First of all, if the position functions are really as you typed them:
s = 832 - 2.6t^2
and
s = 832 - 16t^2

then your derivatives are wrong because there is no t in the first term of each equation.

I made a typo. Yes there are t's after 832s...

Originally posted by gnome

On the other hand, that acceleration for the moon doesn't really make sense either; free fall acceleration near the surface of the moon is approx. 1.6 m/s^2...B]

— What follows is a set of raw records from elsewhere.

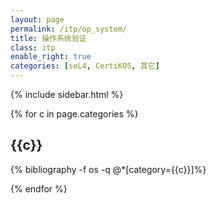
 ```yaml
---
layout: page
permalink: /itp/op_system/
title: 操作系统验证
class: itp
enable_right: true
categories: [seL4, CertiKOS, 其它]
---
```

{% include sidebar.html %}
<div class="publications">
{% for c in page.categories %}
<h2 class="year">{{c}}</h2>

{% bibliography -f os -q @*[category={{c}}]%}

{% endfor %}
</div>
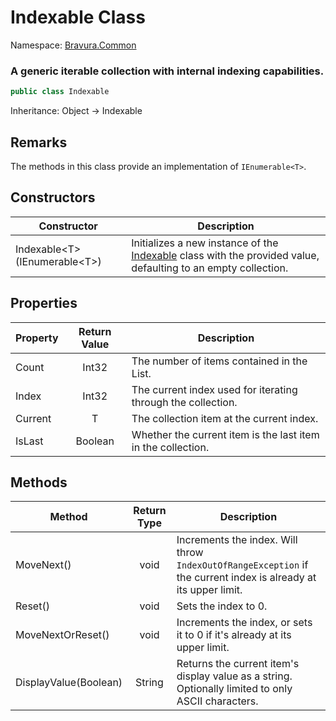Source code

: # Indexable Class

Namespace: [Bravura.Common](./Bravura.Common.md)

### A generic iterable collection with internal indexing capabilities.

```csharp
public class Indexable
```

Inheritance: Object -> Indexable

## Remarks
The methods in this class provide an implementation of `IEnumerable<T>`.

## Constructors
| Constructor                      | Description                                                                                                                                          |
|----------------------------------|------------------------------------------------------------------------------------------------------------------------------------------------------|
| Indexable\<T\>(IEnumerable\<T\>) | Initializes a new instance of the [Indexable](./Bravura.Common.Types.Indexable.md) class with the provided value, defaulting to an empty collection. |

## Properties
| Property | Return Value | Description                                                  |
|----------|:------------:|--------------------------------------------------------------|
| Count    |    Int32     | The number of items contained in the List.                   |
| Index    |    Int32     | The current index used for iterating through the collection. |
| Current  |      T       | The collection item at the current index.                    |
| IsLast   |   Boolean    | Whether the current item is the last item in the collection. |

## Methods
| Method                | Return Type | Description                                                                                                     |
|-----------------------|:-----------:|-----------------------------------------------------------------------------------------------------------------|
| MoveNext()            |    void     | Increments the index. Will throw `IndexOutOfRangeException` if the current index is already at its upper limit. |
| Reset()               |    void     | Sets the index to 0.                                                                                            |
| MoveNextOrReset()     |    void     | Increments the index, or sets it to 0 if it's already at its upper limit.                                       |
| DisplayValue(Boolean) |   String    | Returns the current item's display value as a string. Optionally limited to only ASCII characters.              |

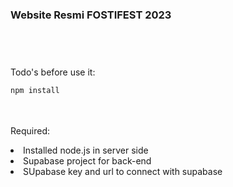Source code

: ### Website Resmi FOSTIFEST 2023

#

<br><br>
Todo's before use it:

```bash
npm install
```

<br><br>
Required:

<li>Installed node.js in server side</li>
<li>Supabase project for back-end</li>
<li>SUpabase key and url to connect with supabase</li>
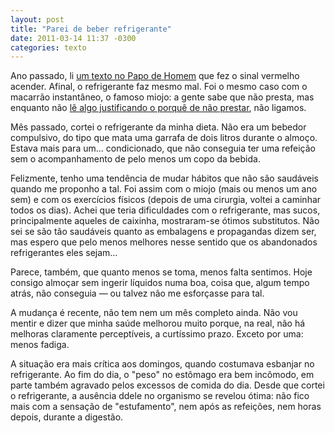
 ```yaml
---
layout: post
title: "Parei de beber refrigerante"
date: 2011-03-14 11:37 -0300
categories: texto
---
```

Ano passado, li [um texto no Papo de Homem](http://papodehomem.com.br/homem-que-e-homem-nao-toma-refrigerante/) que fez o sinal vermelho acender. Afinal, o refrigerante faz mesmo mal. Foi o mesmo caso com o macarrão instantâneo, o famoso miojo: a gente sabe que não presta, mas enquanto não [lê algo justificando o porquê de não prestar](http://www.diariodasaude.com.br/news.php?article=macarrao-instantaneo-tem-cinco-vezes-mais-gordura-tradicional&id=4672), não ligamos.

Mês passado, cortei o refrigerante da minha dieta. Não era um bebedor compulsivo, do tipo que mata uma garrafa de dois litros durante o almoço. Estava mais para um… condicionado, que não conseguia ter uma refeição sem o acompanhamento de pelo menos um copo da bebida.

Felizmente, tenho uma tendência de mudar hábitos que não são saudáveis quando me proponho a tal. Foi assim com o miojo (mais ou menos um ano sem) e com os exercícios físicos (depois de uma cirurgia, voltei a caminhar todos os dias). Achei que teria dificuldades com o refrigerante, mas sucos, principalmente aqueles de caixinha, mostraram-se ótimos substitutos. Não sei se são tão saudáveis quanto as embalagens e propagandas dizem ser, mas espero que pelo menos melhores nesse sentido que os abandonados refrigerantes eles sejam…

Parece, também, que quanto menos se toma, menos falta sentimos. Hoje consigo almoçar sem ingerir líquidos numa boa, coisa que, algum tempo atrás, não conseguia — ou talvez não me esforçasse para tal.

A mudança é recente, não tem nem um mês completo ainda. Não vou mentir e dizer que minha saúde melhorou muito porque, na real, não há melhoras claramente perceptíveis, a curtíssimo prazo. Exceto por uma: menos fadiga.

A situação era mais crítica aos domingos, quando costumava esbanjar no refrigerante. Ao fim do dia, o "peso" no estômago era bem incômodo, em parte também agravado pelos excessos de comida do dia. Desde que cortei o refrigerante, a ausência ddele no organismo se revelou ótima: não fico mais com a sensação de "estufamento", nem após as refeições, nem horas depois, durante a digestão.

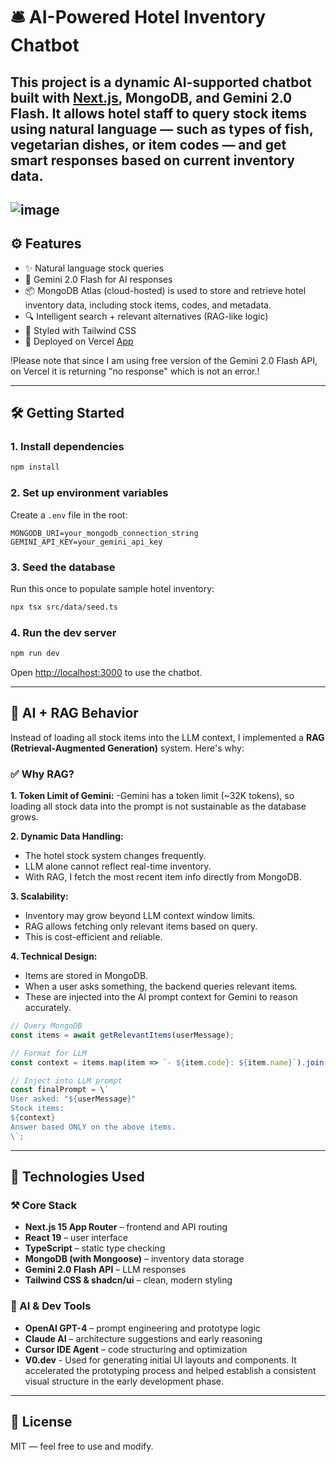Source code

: # 🛎️ AI-Powered Hotel Inventory Chatbot

This project is a dynamic AI-supported chatbot built with [Next.js](https://nextjs.org), MongoDB, and Gemini 2.0 Flash. It allows hotel staff to query stock items using natural language — such as types of fish, vegetarian dishes, or item codes — and get smart responses based on current inventory data.
---
![image](https://github.com/user-attachments/assets/93a28f16-3339-4e28-ae49-1efb5b7f8527)
---

## ⚙️ Features

- ✨ Natural language stock queries
- 🧠 Gemini 2.0 Flash for AI responses
- 📦 MongoDB Atlas (cloud-hosted) is used to store and retrieve hotel inventory data, including stock items, codes, and metadata.
- 🔍 Intelligent search + relevant alternatives (RAG-like logic)
- 🎨 Styled with Tailwind CSS
- 🚀 Deployed on Vercel [App]([https://generative-chatbot-delta.vercel.app](https://generative-chatbot-umber.vercel.app/))
  
!Please note that since I am using free version of the Gemini 2.0 Flash API, on Vercel it is returning "no response" which is not an error.!

---

## 🛠️ Getting Started

### 1. Install dependencies

```bash
npm install
```

### 2. Set up environment variables

Create a `.env` file in the root:

```env
MONGODB_URI=your_mongodb_connection_string
GEMINI_API_KEY=your_gemini_api_key
```

### 3. Seed the database

Run this once to populate sample hotel inventory:

```bash
npx tsx src/data/seed.ts
```

### 4. Run the dev server

```bash
npm run dev
```

Open [http://localhost:3000](http://localhost:3000) to use the chatbot.

---

## 🧠 AI + RAG Behavior

Instead of loading all stock items into the LLM context, I implemented a **RAG (Retrieval-Augmented Generation)** system. Here's why:

### ✅ Why RAG?

**1. Token Limit of Gemini:** 
-Gemini has a token limit (~32K tokens), so loading all stock data into the prompt is not sustainable as the database grows.

**2. Dynamic Data Handling:**
- The hotel stock system changes frequently.
- LLM alone cannot reflect real-time inventory.
- With RAG, I fetch the most recent item info directly from MongoDB.

**3. Scalability:**
- Inventory may grow beyond LLM context window limits.
- RAG allows fetching only relevant items based on query.
- This is cost-efficient and reliable.

**4. Technical Design:**
- Items are stored in MongoDB.
- When a user asks something, the backend queries relevant items.
- These are injected into the AI prompt context for Gemini to reason accurately.
```ts
// Query MongoDB
const items = await getRelevantItems(userMessage);

// Format for LLM
const context = items.map(item => `- ${item.code}: ${item.name}`).join('\n');

// Inject into LLM prompt
const finalPrompt = \`
User asked: "${userMessage}"
Stock items:
${context}
Answer based ONLY on the above items.
\`;
```

---

## 🧩 Technologies Used

### ⚒️ Core Stack
- **Next.js 15 App Router** – frontend and API routing
- **React 19** – user interface
- **TypeScript** – static type checking
- **MongoDB (with Mongoose)** – inventory data storage
- **Gemini 2.0 Flash API** – LLM responses
- **Tailwind CSS & shadcn/ui** – clean, modern styling

### 🧠 AI & Dev Tools
- **OpenAI GPT-4** – prompt engineering and prototype logic
- **Claude AI** – architecture suggestions and early reasoning
- **Cursor IDE Agent** – code structuring and optimization
- **V0.dev** - Used for generating initial UI layouts and components. It accelerated the prototyping process and helped establish a consistent visual structure in the early development phase.



---

## 📄 License

MIT — feel free to use and modify.
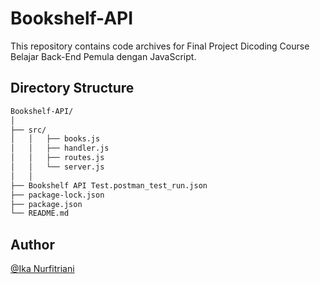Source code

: # Bookshelf-API
This repository contains code archives for Final Project Dicoding Course Belajar Back-End Pemula dengan JavaScript. 

## Directory Structure
```bash
Bookshelf-API/
│
├── src/
│   │   ├── books.js
│   │   ├── handler.js
│   │   ├── routes.js
│   │   └── server.js
│   │            
├── Bookshelf API Test.postman_test_run.json
├── package-lock.json
├── package.json
└── README.md
```

## Author
[@Ika Nurfitriani](https://github.com/ikanurfitriani)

I think it makes sense. It takes longer for things to drop on the moon because the acceleration comparing to the Earth's gravity is smaller.

 

[gnome]

OK, then your answer is correct.

(and I just realized that the equations for question 1 are in feet/sec, not meters/sec, so the 2.6t^2 for the moon is OK too)

 

[STAii]

You know, you can make your work really easier (no need for calculus !).
s = 832t - 2.6t^2
s is displacement.
now, displacement will be equal to zero in only two cases (in projectiles) :
1-the object didn't move yet
2-the object went up and back down to the Earth's surface.
So all you have to do is to substitue the value of s with 0, and solve the equation .

And BTW, if i understood ur first way of solving this right, then i think there is something wrong about it. You see the velocity of the bullet will not be 0 when it reaches the surface, it will actually be equal in magnitude (and opposite in direction) of the initial velocity.